What happened on this momentous day?
On this day, the company MAPR promised to suspend its work if it can not find the funds for further functioning. Later, in August 2019, MAPR was acquired by HP. But returning to June, one cannot fail to note the tragedy of this period for the Big Data market. This month, stock quotes collapsed with CLOUDERA, a leading player in the designated market, which merged with the chronically unprofitable HORTOWORKS in January of the same year. The collapse was very significant and amounted to 43%, in the end, the capitalization of CLOUDERA decreased from 4.1 to 1.4 billion dollars.
It is impossible not to say that rumors about inflating the bubble in the field of technology based on Hadoop have been circulating since December 2014, but it bravely lasted for almost five more years. These rumors were based on the failure of Google, the company in which Hadoop technology was born, from its invention. But technology has taken root during the transition of companies to cloud-based processing tools and the rapid development of artificial intelligence. Therefore, turning back, we can confidently say that the demise was expected.
Thus, the era of Big Data came to an end, but in the process of working on big data, companies realized all the nuances of working on it, the benefits that Big Data can bring to a business, and also learned how to use artificial intelligence to extract value from raw data.
All the more interesting is the question of what will replace this technology and how analytics technologies will continue to develop.
Augmented Analytics
During the events described, companies working in the field of data analysis did not sit still. What can be judged from the information on transactions that occurred in 2019. This year, the largest transaction of the market was carried out - the acquisition of Salesforce of the analytical platform Tableau for 15.7 billion dollars. A smaller deal occurred between Google and Looker. And of course, one cannot fail to note the acquisition by Qlik - the big date of the Attunity platform.
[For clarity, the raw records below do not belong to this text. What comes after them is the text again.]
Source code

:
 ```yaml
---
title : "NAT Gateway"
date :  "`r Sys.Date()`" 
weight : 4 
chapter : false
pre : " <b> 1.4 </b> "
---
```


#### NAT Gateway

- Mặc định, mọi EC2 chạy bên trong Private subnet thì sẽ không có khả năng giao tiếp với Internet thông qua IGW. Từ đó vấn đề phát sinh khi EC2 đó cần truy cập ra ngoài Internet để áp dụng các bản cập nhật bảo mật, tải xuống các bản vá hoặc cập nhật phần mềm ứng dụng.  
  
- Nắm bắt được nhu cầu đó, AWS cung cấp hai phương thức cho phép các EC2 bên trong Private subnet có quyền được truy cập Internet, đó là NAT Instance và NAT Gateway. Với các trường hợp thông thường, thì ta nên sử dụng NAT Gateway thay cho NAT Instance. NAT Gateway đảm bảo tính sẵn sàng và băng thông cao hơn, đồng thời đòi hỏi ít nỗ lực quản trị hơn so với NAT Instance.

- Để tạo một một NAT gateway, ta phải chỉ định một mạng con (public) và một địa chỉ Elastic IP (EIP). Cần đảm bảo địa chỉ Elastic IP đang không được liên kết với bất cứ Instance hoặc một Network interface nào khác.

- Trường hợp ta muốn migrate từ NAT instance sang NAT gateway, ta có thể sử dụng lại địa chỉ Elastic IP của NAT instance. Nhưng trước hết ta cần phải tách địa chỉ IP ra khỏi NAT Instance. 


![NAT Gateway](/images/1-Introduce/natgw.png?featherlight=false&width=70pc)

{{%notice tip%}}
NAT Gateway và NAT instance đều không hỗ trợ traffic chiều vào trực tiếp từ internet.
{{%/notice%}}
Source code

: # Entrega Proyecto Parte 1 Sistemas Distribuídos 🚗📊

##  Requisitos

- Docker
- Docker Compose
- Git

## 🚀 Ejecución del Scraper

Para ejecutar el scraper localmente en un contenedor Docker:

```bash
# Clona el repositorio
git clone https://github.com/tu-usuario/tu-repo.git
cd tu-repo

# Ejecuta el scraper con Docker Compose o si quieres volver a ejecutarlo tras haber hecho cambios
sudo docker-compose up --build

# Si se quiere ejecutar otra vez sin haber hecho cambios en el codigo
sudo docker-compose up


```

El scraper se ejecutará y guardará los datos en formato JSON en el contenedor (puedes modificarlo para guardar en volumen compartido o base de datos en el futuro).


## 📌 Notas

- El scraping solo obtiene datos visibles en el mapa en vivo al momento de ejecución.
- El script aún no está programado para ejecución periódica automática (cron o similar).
BI market leaders and Gartner experts claim a tremendous shift in data analysis approaches, this shift will completely destroy the BI market and lead to the replacement of BI with AI. In this context, it should be noted that the abbreviation AI is not “Artificial intelligence” but “Augmented Intelligence”. Let's take a closer look at what is hidden behind the words “Augmented Analytics”.
Augmented analytics, as well as augmented reality, is based on several general postulates:
- the ability to communicate using NLP (Natural Language Processing), i.e. in human language;
- the use of artificial intelligence, this means that the data will be pre-processed by machine intelligence;
- and of course the recommendations available to the user of the system, which just the same generated artificial intelligence.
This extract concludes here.